Franpi Barriaux, Sun Ship

 

C'est amusant de songer que quelques semaines après avoir évoqué le dernier disque de Benjamin Duboc dans ces pages, il soit désormais question de Didier Lasserre. Pour une raison simple : les deux musiciens improvisateurs ont souvent eu parti lié dans leur choix artistiques, et ce sont deux artistes qui se ressemblent, rigoureux, discrets et d'un rafinnement rare.
C'est d'autant plus intéressant que Duboc comme Didier Lasserre proposent dans leur nouvelle création une oeuvre écrite, sophistiquée et intransigeante qui questionne la musique contemporaine avant tout.
Là où le contrebassiste interrogeait le mouvement, le percussionniste s'intéresse à la perception et aux lames de fond ; j'ai le souvenir d'un solo de Lasserre où il égrainait des ailettes de pomme de pin sur une caisse claire avant de faire tonner ses baguettes. Ici, c'est le piano de Christine Wodrascka, une musicienne qui s'est toujours tenue aux confins de la musique contemporaine et classique, qui fait tonner les basses après un échange éthéré entre la trompette de Jean-Luc Cappozzo et le silence. On est captivé, immédiatement.
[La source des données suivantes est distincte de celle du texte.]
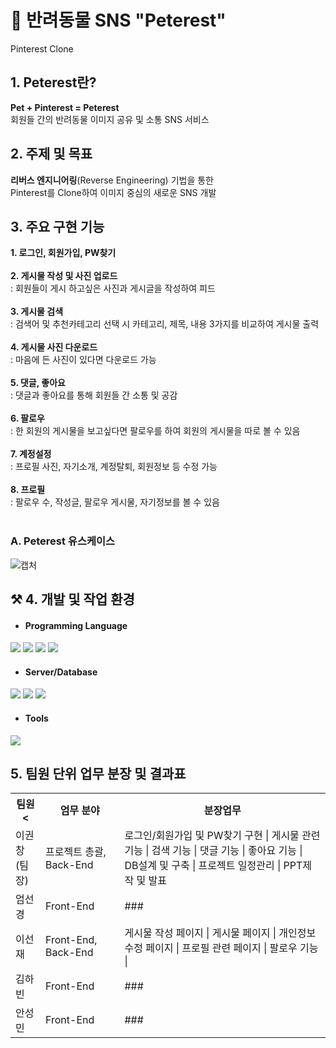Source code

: # 🐶 반려동물 SNS "Peterest" 
Pinterest Clone

## 1. Peterest란?
<b>Pet + Pinterest = Peterest</b> <br>
회원들 간의 반려동물 이미지 공유 및 소통 SNS 서비스

## 2. 주제 및 목표
<b>리버스 엔지니어링</b>(Reverse Engineering) 기법을 통한<br>
Pinterest를 Clone하여 이미지 중심의 새로운 SNS 개발

## 3. 주요 구현 기능
<b>1. 로그인, 회원가입, PW찾기</b> <br><br>
<b>2. 게시물 작성 및 사진 업로드</b><br> 
  : 회원들이 게시 하고싶은 사진과 게시글을 작성하여 피드<br><br>
<b>3. 게시물 검색</b><br>
  : 검색어 및 추천카테고리 선택 시 카테고리, 제목, 내용 3가지를 비교하여 게시물 출력<br><br>
<b>4. 게시물 사진 다운로드</b><br>
  : 마음에 든 사진이 있다면 다운로드 가능<br><br>
<b>5. 댓글, 좋아요</b><br>
  : 댓글과 좋아요를 통해 회원들 간 소통 및 공감 <br><br>
<b>6. 팔로우</b><br>
  : 한 회원의 게시물을 보고싶다면 팔로우를 하여 회원의 게시물을 따로 볼 수 있음<br><br>
<b>7. 계정설정</b><br>
  : 프로필 사진, 자기소개, 계정탈퇴, 회원정보 등 수정 가능<br><br>
<b>8. 프로필</b><br>
  : 팔로우 수, 작성글, 팔로우 게시물, 자기정보를 볼 수 있음<br><br>

### A. Peterest 유스케이스
![캡처](https://user-images.githubusercontent.com/98801776/164344410-c99cc2f6-26a6-4523-8675-3661476a2aef.PNG)



## ⚒ 4. 개발 및 작업 환경
 * <h4> Programming Language </h4>
 <img src="https://img.shields.io/badge/html5-E34F26?style=for-the-badge&logo=html5&logoColor=white"> <img src="https://img.shields.io/badge/css-1572B6?style=for-the-badge&logo=css3&logoColor=white"> <img src="https://img.shields.io/badge/javascript-F7DF1E?style=for-the-badge&logo=javascript&logoColor=black"> <img src="https://img.shields.io/badge/jquery-0769AD?style=for-the-badge&logo=jquery&logoColor=white">
 * <h4> Server/Database </h4>
 <img src="https://img.shields.io/badge/node.js-339933?style=for-the-badge&logo=Node.js&logoColor=white"> <img src="https://img.shields.io/badge/express-000000?style=for-the-badge&logo=express&logoColor=white"> <img src="https://img.shields.io/badge/mysql-4479A1?style=for-the-badge&logo=mysql&logoColor=white">
 * <h4> Tools </h4>
<img src="https://img.shields.io/badge/github-181717?style=for-the-badge&logo=github&logoColor=white">

 
## 5. 팀원 단위 업무 분장 및 결과표
 <table>
        <tr>
          <th>팀원<</th>
            <th>엄무 분야</th>
            <th>분장업무</th>
        </tr>
        <tr>
            <td>이권창<br>(팀장)</td>
            <td>프로젝트 총괄, Back-End</td>
            <td>로그인/회원가입 및 PW찾기 구현 | 게시물 관련 기능 | 검색 기능 | 댓글 기능 | 좋아요 기능 | <br>DB설계 및 구축 | 프로젝트 일정관리 | PPT제작 및 발표   </td>
        </tr>
        <tr>
            <td>엄선경</td>
            <td>Front-End</td>
            <td>###</td>
        </tr>
          <tr>
            <td>이선재</td>
            <td>Front-End, Back-End</td>
            <td>게시물 작성 페이지 | 게시물 페이지 | 개인정보수정 페이지 | 프로필 관련 페이지 | 팔로우 기능 | </td>
        </tr>
          <tr>
            <td>김하빈</td>
            <td>Front-End</td>
            <td>###</td>
        </tr>
          <tr>
            <td>안성민</td>
            <td>Front-End</td>
            <td>###</td>
        </tr>
    </table>



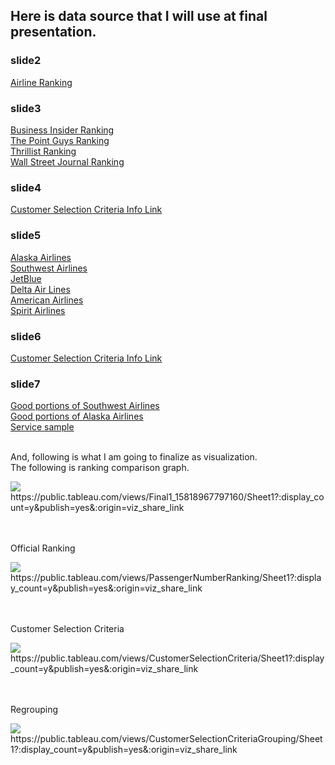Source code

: ## Here is data source that I will use at final presentation.

### slide2
[Airline Ranking](https://www.bts.gov/airline-rankings-2018)<br>

### slide3
[Business Insider Ranking](https://www.businessinsider.com/best-worst-airlines-america-jd-power-2019-5)<br>
[The Point Guys Ranking](https://thepointsguy.com/guide/best-and-worst-airlines-2018/)<br>
[Thrillist Ranking](https://www.thrillist.com/news/nation/best-airlines-customer-satisfaction-2018)<br>
[Wall Street Journal Ranking](https://www.wsj.com/articles/the-best-and-worst-u-s-airlines-of-2018-11547648032)<br>

### slide4
[Customer Selection Criteria Info Link](https://www.forbes.com/sites/danielreed/2018/03/07/best-to-worst-new-ranking-of-us-airlines-balances-price-vs-service-performance/#1d21174e55e8)<br>

### slide5
[Alaska Airlines](https://www.alaskaair.com/)<br>
[Southwest Airlines](https://www.southwest.com/)<br>
[JetBlue](https://www.jetblue.com/)<br>
[Delta Air Lines](https://www.delta.com/)<br>
[American Airlines](https://www.aa.com/homePage.do)<br>
[Spirit Airlines](https://www.spirit.com/)<br>

### slide6
[Customer Selection Criteria Info Link](https://www.forbes.com/sites/danielreed/2018/03/07/best-to-worst-new-ranking-of-us-airlines-balances-price-vs-service-performance/#1d21174e55e8)<br>

### slide7
[Good portions of Southwest Airlines](https://www.airfarewatchdog.com/blog/22975194/11-reasons-why-southwest-is-the-best-airline-youre-probably-not-flying/)<br>
[Good portions of Alaska Airlines](https://www.outsideonline.com/2320231/alaska-airlines-best-carrier)<br>
[Service sample](https://www.cntraveler.com/stories/2015-10-27/the-airlines-with-the-most-legroom-a-tall-travelers-guide)<br><br>

And, following is what I am going to finalize as visualization.<br>
The following is ranking comparison graph.<br>

<div class='tableauPlaceholder' id='viz1581896909523' style='position: relative'><noscript><a href='#'><img alt=' ' src='https:&#47;&#47;public.tableau.com&#47;static&#47;images&#47;Fi&#47;Final1_15818967797160&#47;Sheet1&#47;1_rss.png' style='border: none' /></a></noscript><object class='tableauViz'  style='display:none;'><param name='host_url' value='https%3A%2F%2Fpublic.tableau.com%2F' /> <param name='embed_code_version' value='3' /> <param name='site_root' value='' /><param name='name' value='Final1_15818967797160&#47;Sheet1' /><param name='tabs' value='no' /><param name='toolbar' value='yes' /><param name='static_image' value='https:&#47;&#47;public.tableau.com&#47;static&#47;images&#47;Fi&#47;Final1_15818967797160&#47;Sheet1&#47;1.png' /> <param name='animate_transition' value='yes' /><param name='display_static_image' value='yes' /><param name='display_spinner' value='yes' /><param name='display_overlay' value='yes' /><param name='display_count' value='yes' /><param name='filter' value='publish=yes' /></object>
</div>https://public.tableau.com/views/Final1_15818967797160/Sheet1?:display_count=y&publish=yes&:origin=viz_share_link
<script type='text/javascript'>                    var divElement = document.getElementById('viz1581896909523');                    var vizElement = divElement.getElementsByTagName('object')[0];                    vizElement.style.width='100%';vizElement.style.height=(divElement.offsetWidth*0.75)+'px';                    var scriptElement = document.createElement('script');                    scriptElement.src = 'https://public.tableau.com/javascripts/api/viz_v1.js';                    vizElement.parentNode.insertBefore(scriptElement, vizElement);                </script>

<br><br>
Official Ranking<br>
<div class='tableauPlaceholder' id='viz1581910155710' style='position: relative'><noscript><a href='#'><img alt=' ' src='https:&#47;&#47;public.tableau.com&#47;static&#47;images&#47;Pa&#47;PassengerNumberRanking&#47;Sheet1&#47;1_rss.png' style='border: none' /></a></noscript><object class='tableauViz'  style='display:none;'><param name='host_url' value='https%3A%2F%2Fpublic.tableau.com%2F' /> <param name='embed_code_version' value='3' /> <param name='site_root' value='' /><param name='name' value='PassengerNumberRanking&#47;Sheet1' /><param name='tabs' value='no' /><param name='toolbar' value='yes' /><param name='static_image' value='https:&#47;&#47;public.tableau.com&#47;static&#47;images&#47;Pa&#47;PassengerNumberRanking&#47;Sheet1&#47;1.png' /> <param name='animate_transition' value='yes' /><param name='display_static_image' value='yes' /><param name='display_spinner' value='yes' /><param name='display_overlay' value='yes' /><param name='display_count' value='yes' /><param name='filter' value='publish=yes' /></object>
</div>https://public.tableau.com/views/PassengerNumberRanking/Sheet1?:display_count=y&publish=yes&:origin=viz_share_link                <script type='text/javascript'>                    var divElement = document.getElementById('viz1581910155710');                    var vizElement = divElement.getElementsByTagName('object')[0];                    vizElement.style.width='100%';vizElement.style.height=(divElement.offsetWidth*0.75)+'px';                    var scriptElement = document.createElement('script');                    scriptElement.src = 'https://public.tableau.com/javascripts/api/viz_v1.js';                    vizElement.parentNode.insertBefore(scriptElement, vizElement);                </script>

<br><br>
Customer Selection Criteria<br>
<div class='tableauPlaceholder' id='viz1581911784284' style='position: relative'><noscript><a href='#'><img alt=' ' src='https:&#47;&#47;public.tableau.com&#47;static&#47;images&#47;Cu&#47;CustomerSelectionCriteria&#47;Sheet1&#47;1_rss.png' style='border: none' /></a></noscript><object class='tableauViz'  style='display:none;'><param name='host_url' value='https%3A%2F%2Fpublic.tableau.com%2F' /> <param name='embed_code_version' value='3' /> <param name='site_root' value='' /><param name='name' value='CustomerSelectionCriteria&#47;Sheet1' /><param name='tabs' value='no' /><param name='toolbar' value='yes' /><param name='static_image' value='https:&#47;&#47;public.tableau.com&#47;static&#47;images&#47;Cu&#47;CustomerSelectionCriteria&#47;Sheet1&#47;1.png' /> <param name='animate_transition' value='yes' /><param name='display_static_image' value='yes' /><param name='display_spinner' value='yes' /><param name='display_overlay' value='yes' /><param name='display_count' value='yes' /><param name='filter' value='publish=yes' /></object>
</div> https://public.tableau.com/views/CustomerSelectionCriteria/Sheet1?:display_count=y&publish=yes&:origin=viz_share_link               <script type='text/javascript'>                    var divElement = document.getElementById('viz1581911784284');                    var vizElement = divElement.getElementsByTagName('object')[0];                    vizElement.style.width='100%';vizElement.style.height=(divElement.offsetWidth*0.75)+'px';                    var scriptElement = document.createElement('script');                    scriptElement.src = 'https://public.tableau.com/javascripts/api/viz_v1.js';                    vizElement.parentNode.insertBefore(scriptElement, vizElement);                </script>

<br><br>
Regrouping<br>

<div class='tableauPlaceholder' id='viz1581912544394' style='position: relative'><noscript><a href='#'><img alt=' ' src='https:&#47;&#47;public.tableau.com&#47;static&#47;images&#47;Cu&#47;CustomerSelectionCriteriaGrouping&#47;Sheet1&#47;1_rss.png' style='border: none' /></a></noscript><object class='tableauViz'  style='display:none;'><param name='host_url' value='https%3A%2F%2Fpublic.tableau.com%2F' /> <param name='embed_code_version' value='3' /> <param name='site_root' value='' /><param name='name' value='CustomerSelectionCriteriaGrouping&#47;Sheet1' /><param name='tabs' value='no' /><param name='toolbar' value='yes' /><param name='static_image' value='https:&#47;&#47;public.tableau.com&#47;static&#47;images&#47;Cu&#47;CustomerSelectionCriteriaGrouping&#47;Sheet1&#47;1.png' /> <param name='animate_transition' value='yes' /><param name='display_static_image' value='yes' /><param name='display_spinner' value='yes' /><param name='display_overlay' value='yes' /><param name='display_count' value='yes' /><param name='filter' value='publish=yes' /></object>
</div>https://public.tableau.com/views/CustomerSelectionCriteriaGrouping/Sheet1?:display_count=y&publish=yes&:origin=viz_share_link                <script type='text/javascript'>                    var divElement = document.getElementById('viz1581912544394');                    var vizElement = divElement.getElementsByTagName('object')[0];                    vizElement.style.width='100%';vizElement.style.height=(divElement.offsetWidth*0.75)+'px';                    var scriptElement = document.createElement('script');                    scriptElement.src = 'https://public.tableau.com/javascripts/api/viz_v1.js';                    vizElement.parentNode.insertBefore(scriptElement, vizElement);                </script>


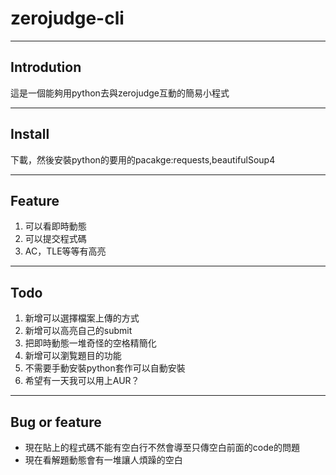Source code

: # zerojudge-cli

___

## Introdution

這是一個能夠用python去與zerojudge互動的簡易小程式 

____ 

## Install

下載，然後安裝python的要用的pacakge:requests,beautifulSoup4

___

## Feature
1. 可以看即時動態
2. 可以提交程式碼
3. AC，TLE等等有高亮

____

## Todo
1. 新增可以選擇檔案上傳的方式
2. 新增可以高亮自己的submit 
3. 把即時動態一堆奇怪的空格精簡化 
4. 新增可以瀏覧題目的功能 
5. 不需要手動安裝python套作可以自動安裝
6. 希望有一天我可以用上AUR？

____

## Bug or feature
- 現在貼上的程式碼不能有空白行不然會導至只傳空白前面的code的問題 
- 現在看解題動態會有一堆讓人煩躁的空白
Le disque sorti chez Ayler Records, qui renoue depuis quelques disques avec cette approche très contemporaine et avec cette couleur qui ont fait sa légende, se place dans la pénombre. Non qu'il se rend invisible, mais c'est le climat qui sied à merveille à la musique de Lasserre. La nuit tombée, la lumière diffuse qui se meure, le crépuscule ou tout est possible dans le violoncelle de Gaël Mevel... Tout concourt à exacerber des sentiments liés à la solitude, à une intranquillité qui fait naître toutes les poésies.
C'est d'ailleurs les noms choisis pour les mouvements qui nous oriente – en nous désorientant parfois, magie des sentiments contradictoires –, de "Light", la lumière, à "Night", la nuit où la journée se déroule dans un silence brumeux où chaque son est la construction d'un récit. Puis la magie intervient, dans la voix de l'alto Laurent Cerciat qui dit les mots du poète anglais John Milton. Le chemin qui empruntait déjà beaucoup, dans l'esthétique et les timbres à la musique Ancienne trouve dans ce choix de mots et de voix une vraie légitimité, que Lasserre renforce en jouant parfois des timbales, dans une atmosphère soudain densifié par le recours à de nombreux dispositifs électroniques, conçus par Denis Cointe et Loïc Lachaize.
Le choix de Milton, et de ses paradis perdus, ne doit rien au hasard. On l'a déjà dit, il y a dans ce disque un éther, un sentiment de monde parallèle aux faibles lumière contrastées, à l'image de la gravure de la pochette et de sa Lune lycanthrope qui réveillent des démons. IIs sont tous cachés dans "Silence Pleased" où Cappozzo et Wodrascka offrent une colère soudaine comme une bulle qui éclate. Lasserre passe à la batterie : ce n'est pas une parenthèse, c'est une irruption. Une croisée des chemins qui replonge vite dans une route plus sombre, jusqu'à ce magique "Apparent Queen, Peerless Light" où la trompette luciférienne de Cappozzo, au sens où elle transcende la lumière s'offre quelques instants avec les tambours de Lasserrre, comme une clairière atteinte sous la lumière pâle de la Lune.
Un des disques les plus étonnants et enthousiasmants de l'année.